Senate Bill 169 says that landlords may not demand prepaid rent or security deposits in an amount in excess of one-half of one month’s rent. Current law limits the amount of prepaid rents or deposits to two months.

The reason there’s first and last months rent is so that landlords don’t get stiffed if someone doesn’t pay their rent. Tenants can’t be kicked out without a 30-day notice for nonpayment.

The law would make Alaska an outlier, in a category by itself in forcing landlords to accept more financial risk.
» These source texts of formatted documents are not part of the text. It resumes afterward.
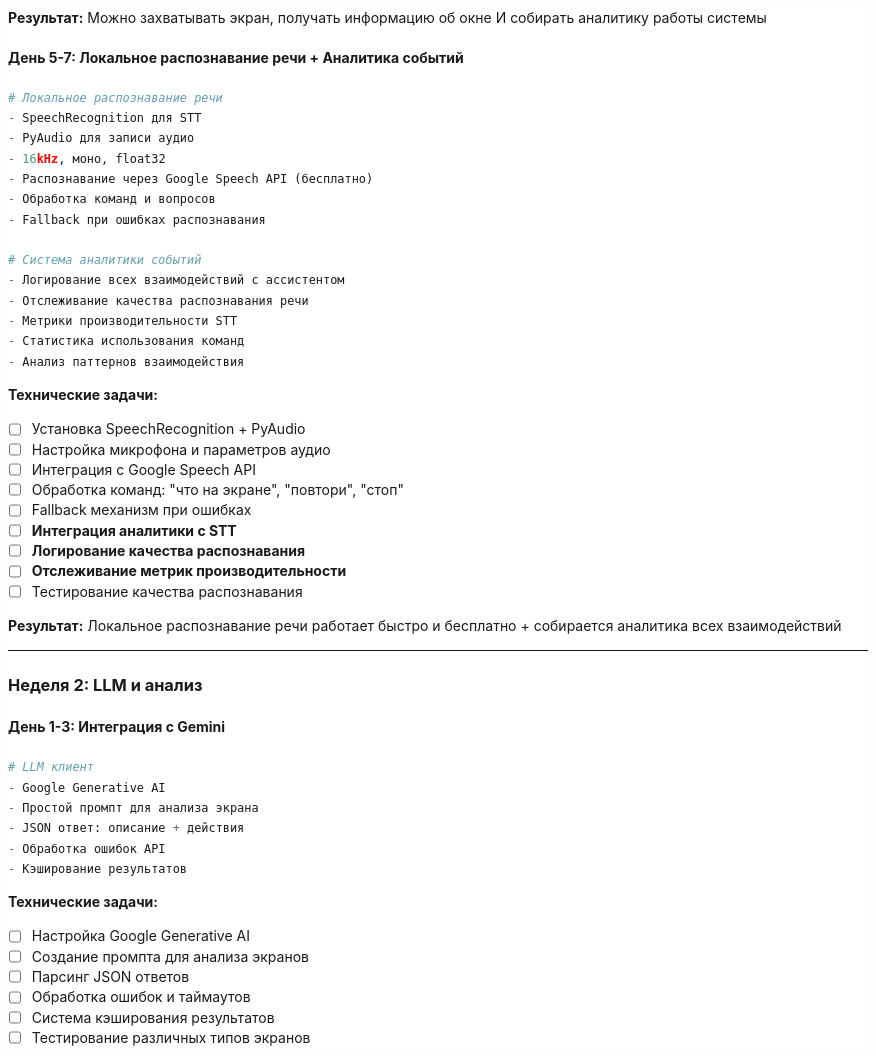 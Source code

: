 **Результат:** Можно захватывать экран, получать информацию об окне И собирать аналитику работы системы

#### **День 5-7: Локальное распознавание речи + Аналитика событий**
```python
# Локальное распознавание речи
- SpeechRecognition для STT
- PyAudio для записи аудио
- 16kHz, моно, float32
- Распознавание через Google Speech API (бесплатно)
- Обработка команд и вопросов
- Fallback при ошибках распознавания

# Система аналитики событий
- Логирование всех взаимодействий с ассистентом
- Отслеживание качества распознавания речи
- Метрики производительности STT
- Статистика использования команд
- Анализ паттернов взаимодействия
```

**Технические задачи:**
- [ ] Установка SpeechRecognition + PyAudio
- [ ] Настройка микрофона и параметров аудио
- [ ] Интеграция с Google Speech API
- [ ] Обработка команд: "что на экране", "повтори", "стоп"
- [ ] Fallback механизм при ошибках
- [ ] **Интеграция аналитики с STT**
- [ ] **Логирование качества распознавания**
- [ ] **Отслеживание метрик производительности**
- [ ] Тестирование качества распознавания

**Результат:** Локальное распознавание речи работает быстро и бесплатно + собирается аналитика всех взаимодействий

---

### **Неделя 2: LLM и анализ**

#### **День 1-3: Интеграция с Gemini**
```python
# LLM клиент
- Google Generative AI
- Простой промпт для анализа экрана
- JSON ответ: описание + действия
- Обработка ошибок API
- Кэширование результатов
```

**Технические задачи:**
- [ ] Настройка Google Generative AI
- [ ] Создание промпта для анализа экранов
- [ ] Парсинг JSON ответов
- [ ] Обработка ошибок и таймаутов
- [ ] Система кэширования результатов
- [ ] Тестирование различных типов экранов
Currently, other states have far less onerous limits, according to ipropertymanagement.com:

Landlords in Delaware, Iowa, Kansas, Missouri, Nebraska, New Mexico, and Washington D.C can collect the maximum security deposit in addition to first and last months’ rent.

There is no limit to the security deposit or prepaid rent that a landlord can collect upfront in Florida, Georgia, Illinois, Idaho, Indiana, Kentucky, Louisiana, Minnesota, Mississippi, Montana, Ohio, Oklahoma, Oregon, South Carolina, Tennessee, Texas, Utah, Vermont, and West Virginia, Wisconsin, and Wyoming.
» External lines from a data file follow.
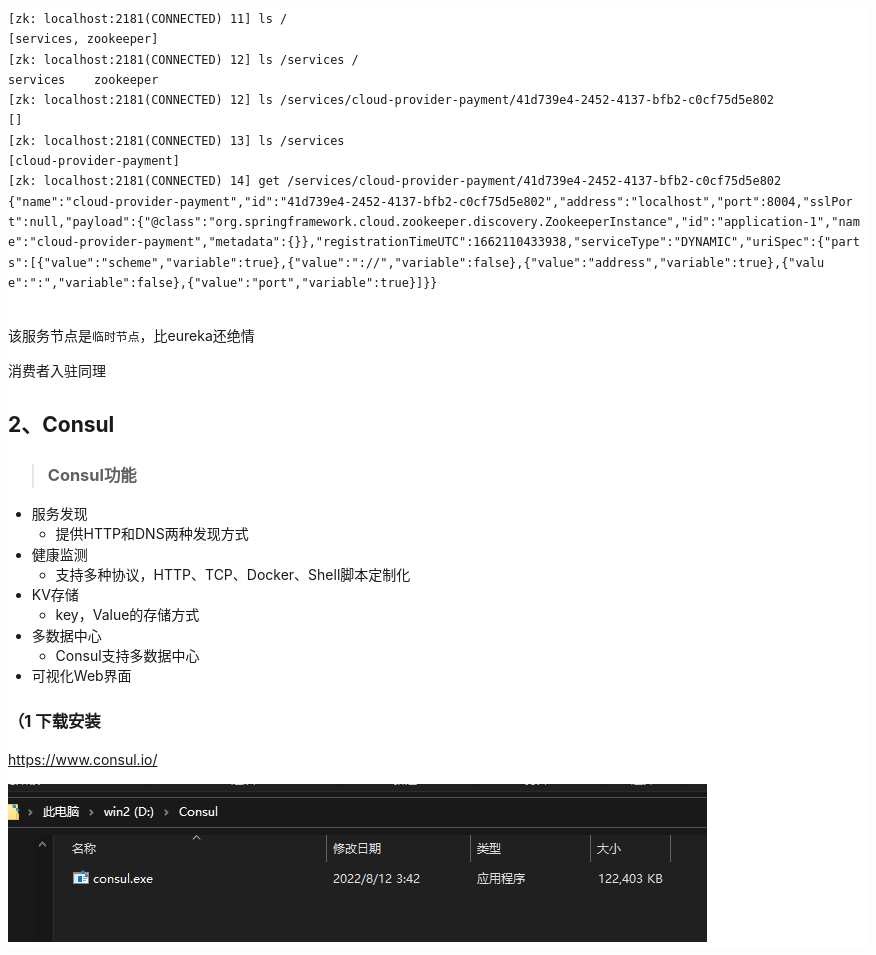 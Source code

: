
 ```terminal
[zk: localhost:2181(CONNECTED) 11] ls /
[services, zookeeper]
[zk: localhost:2181(CONNECTED) 12] ls /services /
services    zookeeper   
[zk: localhost:2181(CONNECTED) 12] ls /services/cloud-provider-payment/41d739e4-2452-4137-bfb2-c0cf75d5e802
[]
[zk: localhost:2181(CONNECTED) 13] ls /services
[cloud-provider-payment]
[zk: localhost:2181(CONNECTED) 14] get /services/cloud-provider-payment/41d739e4-2452-4137-bfb2-c0cf75d5e802
{"name":"cloud-provider-payment","id":"41d739e4-2452-4137-bfb2-c0cf75d5e802","address":"localhost","port":8004,"sslPort":null,"payload":{"@class":"org.springframework.cloud.zookeeper.discovery.ZookeeperInstance","id":"application-1","name":"cloud-provider-payment","metadata":{}},"registrationTimeUTC":1662110433938,"serviceType":"DYNAMIC","uriSpec":{"parts":[{"value":"scheme","variable":true},{"value":"://","variable":false},{"value":"address","variable":true},{"value":":","variable":false},{"value":"port","variable":true}]}}


```

该服务节点是`临时节点`，比eureka还绝情

消费者入驻同理

## 2、Consul

> ### Consul功能

* 服务发现
  * 提供HTTP和DNS两种发现方式
* 健康监测
  * 支持多种协议，HTTP、TCP、Docker、Shell脚本定制化
* KV存储
  * key，Value的存储方式
* 多数据中心
  * Consul支持多数据中心
* 可视化Web界面



### （1 下载安装

https://www.consul.io/

![image-20220903153523104](Spring_Cloud.assets\image-20220903153523104.png)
Florida statute requires a landlord to return a tenant’s deposit within 15 days after they move out. In addition, the landlord must also include any interest accrued. If there are deductions, the landlord must notify the renter within 30 days of their intention.

In Hawaii, in addition to the first month’s rent, landlords can only collect up to one additional month’s rent in advance, whether collected as a “security deposit” or “last month’s rent.”

In Maine, the security deposit plus last month’s rent cannot exceed the security deposit limit, which is three months’ rent for a mobile home and two months’ rent for other types of housing.

In Maryland, in addition to the first month’s rent, landlords can only collect up to two additional months’ rent in advance, whether collected as a “security deposit” or “security deposit plus last month’s rent.”

Landlords in Massachusetts can collect the maximum security deposit in addition to first and last months’ rent. If last month’s rent is collected in advance, it must be equal to the first month and the landlord must provide a receipt.

In Michigan, in addition to the first month’s rent, landlords can only collect an additional one and one-half months’ rent in advance, whether collected as a “security deposit” or “security deposit plus last month’s rent.”

In Nevada, in addition to the first month’s rent, landlords can only collect an additional three months’ rent in advance, whether collected as a “security deposit” or “security deposit plus last month’s rent.”

In New Hampshire, in addition to the first month’s rent, landlords can only collect up to one additional month’s rent in advance, whether collected as a “security deposit” or “last month’s rent.”

In New Jersey, in addition to the first month’s rent, landlords can only collect an additional one and one-half months’ rent in advance, whether collected as a “security deposit” or “security deposit plus last month’s rent.”

In New York, in addition to the first month’s rent, landlords can only collect up to one additional month’s rent in advance, whether collected as a “security deposit” or “last month’s rent.”

Landlords in North Carolina can collect the maximum security deposit in addition to first and last months’ rent.

In Pennsylvania, in addition to the first month’s rent, landlords must not collect more than two additional months’ rent whether collected as a “security deposit” or “security deposit plus last month’s rent” during the first year of the lease term. During the second and later years of the tenancy, the security deposit plus any prepaid rent held by the landlord cannot exceed one month’s rent.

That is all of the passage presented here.